Day 5, Tues 6/3 (cont.)
Bus from Vancouver, BC, to Seattle.
Train from Seattle, WA, to Eugene, OR.
Bus from Eugene, OR, to Medford, OR.
Car from Medford to Ashland.
17 hours of travel: over 600 miles.
We spent a good 3 hours of the train ride having a preliminary meeting for this go-round on 13 WAYS OF LOOKING AT THE CHORUS – we went through the entire script, scene by scene, and talked about what did and didn’t work. We’re staying with different friends in Ashland, and I’m going to use the break to bring the draft of 13 CHORUS up to date from our meeting. The next round of changes is about the text, not the music, so the ball is in my court. The play needs two new scenes, a style overhaul (like redesigning your company’s branding, I guess) and a new title.

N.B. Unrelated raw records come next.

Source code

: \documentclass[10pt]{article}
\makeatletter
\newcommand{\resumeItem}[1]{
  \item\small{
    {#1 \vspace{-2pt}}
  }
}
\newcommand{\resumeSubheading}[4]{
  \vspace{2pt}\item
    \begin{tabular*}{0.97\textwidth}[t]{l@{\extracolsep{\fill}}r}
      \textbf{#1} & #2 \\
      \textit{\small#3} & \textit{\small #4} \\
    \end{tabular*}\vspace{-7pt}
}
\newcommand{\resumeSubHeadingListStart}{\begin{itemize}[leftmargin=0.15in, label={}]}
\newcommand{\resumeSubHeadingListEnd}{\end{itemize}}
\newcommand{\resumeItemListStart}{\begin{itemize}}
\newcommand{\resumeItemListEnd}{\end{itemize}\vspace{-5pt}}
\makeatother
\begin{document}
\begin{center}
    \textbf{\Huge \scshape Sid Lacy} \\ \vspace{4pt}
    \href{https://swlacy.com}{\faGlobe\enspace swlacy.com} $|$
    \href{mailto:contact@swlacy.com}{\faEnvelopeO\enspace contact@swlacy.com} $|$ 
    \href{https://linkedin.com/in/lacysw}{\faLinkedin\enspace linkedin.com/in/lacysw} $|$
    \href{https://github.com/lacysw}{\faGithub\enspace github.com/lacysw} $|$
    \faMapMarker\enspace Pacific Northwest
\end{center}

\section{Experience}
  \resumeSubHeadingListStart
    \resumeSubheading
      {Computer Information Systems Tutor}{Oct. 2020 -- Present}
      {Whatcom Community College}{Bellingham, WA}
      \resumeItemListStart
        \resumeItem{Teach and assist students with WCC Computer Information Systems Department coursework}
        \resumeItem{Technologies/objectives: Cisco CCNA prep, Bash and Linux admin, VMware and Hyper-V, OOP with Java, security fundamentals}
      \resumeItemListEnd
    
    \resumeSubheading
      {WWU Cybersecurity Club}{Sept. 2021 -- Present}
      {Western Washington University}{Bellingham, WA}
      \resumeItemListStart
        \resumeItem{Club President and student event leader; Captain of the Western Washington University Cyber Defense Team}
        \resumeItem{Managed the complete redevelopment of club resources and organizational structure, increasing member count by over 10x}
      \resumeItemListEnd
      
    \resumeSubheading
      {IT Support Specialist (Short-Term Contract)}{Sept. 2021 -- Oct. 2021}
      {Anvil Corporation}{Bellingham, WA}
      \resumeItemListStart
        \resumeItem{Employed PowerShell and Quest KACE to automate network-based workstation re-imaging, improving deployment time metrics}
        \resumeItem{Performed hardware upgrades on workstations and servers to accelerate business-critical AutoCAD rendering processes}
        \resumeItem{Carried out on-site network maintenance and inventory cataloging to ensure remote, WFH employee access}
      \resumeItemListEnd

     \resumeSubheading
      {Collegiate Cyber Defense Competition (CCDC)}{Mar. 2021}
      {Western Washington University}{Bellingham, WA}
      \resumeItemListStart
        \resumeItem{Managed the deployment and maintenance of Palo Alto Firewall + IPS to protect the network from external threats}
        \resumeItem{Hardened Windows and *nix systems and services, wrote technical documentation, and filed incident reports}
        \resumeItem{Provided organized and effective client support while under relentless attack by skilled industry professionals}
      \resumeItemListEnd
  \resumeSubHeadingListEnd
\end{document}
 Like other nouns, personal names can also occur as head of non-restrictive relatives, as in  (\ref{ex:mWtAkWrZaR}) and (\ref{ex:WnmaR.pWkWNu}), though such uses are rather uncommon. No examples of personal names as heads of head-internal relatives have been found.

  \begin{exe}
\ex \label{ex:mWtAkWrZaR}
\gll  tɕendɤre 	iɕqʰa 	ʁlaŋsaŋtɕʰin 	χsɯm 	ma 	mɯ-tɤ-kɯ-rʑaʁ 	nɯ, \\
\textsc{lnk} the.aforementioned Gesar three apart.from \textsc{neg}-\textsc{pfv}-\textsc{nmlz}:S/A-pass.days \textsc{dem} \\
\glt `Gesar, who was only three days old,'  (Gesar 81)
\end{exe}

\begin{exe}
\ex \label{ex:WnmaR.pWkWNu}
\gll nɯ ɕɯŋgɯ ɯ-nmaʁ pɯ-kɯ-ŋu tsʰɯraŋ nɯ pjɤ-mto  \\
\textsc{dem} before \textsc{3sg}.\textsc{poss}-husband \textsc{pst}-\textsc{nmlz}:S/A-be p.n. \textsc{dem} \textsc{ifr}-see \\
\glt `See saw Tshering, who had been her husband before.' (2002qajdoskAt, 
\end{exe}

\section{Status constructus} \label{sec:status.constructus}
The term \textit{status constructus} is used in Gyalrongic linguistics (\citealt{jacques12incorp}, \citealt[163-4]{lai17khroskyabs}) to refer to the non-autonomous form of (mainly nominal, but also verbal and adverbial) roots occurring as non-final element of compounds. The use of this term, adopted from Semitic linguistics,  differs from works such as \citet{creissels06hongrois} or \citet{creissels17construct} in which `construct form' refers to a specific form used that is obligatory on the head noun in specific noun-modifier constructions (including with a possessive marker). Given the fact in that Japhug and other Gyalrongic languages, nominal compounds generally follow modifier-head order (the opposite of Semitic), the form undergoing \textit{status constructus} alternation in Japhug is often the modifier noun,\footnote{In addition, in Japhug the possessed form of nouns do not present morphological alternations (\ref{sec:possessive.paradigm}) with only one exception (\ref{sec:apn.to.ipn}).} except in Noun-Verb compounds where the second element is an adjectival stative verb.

Piece of cake.
We made one really exciting breakthrough on a chorus of 3 verses which incorporates a round – we added more repetitions so that each verse got a chance to pop out from the muddle of simultaneity. It was a bit like making a 12-tone matrix. I love being able to be mathematical with text, sometimes.
I can’t go through Eugene, OR without some kind of horrible bug bite-related incident: otherwise, it’s a lovely town. Pizza and beer down the street from the station in Eugene, and my first Greyhound by night: playing DJ with each other’s Ipods. A long and weary ride in the darkness.
But when we got to the Rogue Valley and the landscape changed to those open skies and soft hills, I felt a year of memories rushing over me. No place in the world looks like this place. The air is so liquid. The hills are the darkest, most merciless green. And everywhere you look, there’s a slope of low-lying mountains covered with trees. It couldn’t be more beautiful, or it’d kill you. If this isn’t the forest of Arden, I don’t know what is. And although I have greatly overused the opening lines of 12th Night in this blog, I can’t help but think about the willow cabin at the gate.
I think that Ashland being as beautiful as it is was part of what assured me I was making the right choice in leaving LA and taking on a year of freelance assistant directing. Although this year has been marked by crisis, poverty, and more travel than anyone really wants to do, I’ve seen more and more beauty each place I’ve gone. And what’s being young and stupid in theater for, if you can’t see the most gorgeous places this country has?
But it also makes me think of Ashland like a kind of Helen of Troy, dragging the young and idealistic theater people to their own destruction on the rocks of its breathtaking physical beauty. I know so many people who got into this profession, or stuck it out in spite of hardship, because of the charms of Ashland and OSF. And I guess though I’m not one of them – it was the Theatricum Botanicum, and Puck swinging in on a rope from the trees, that really did me in first – Ashland has increased my mania for this profession. So I have to thank, but also distrust, this unreliable and heartbreaking valley of theater.
O, you should not rest
Between the elements of air and earth
But you should pity me!
Day 5 ends with hydrogen peroxide and “Death and his brother Sleep.”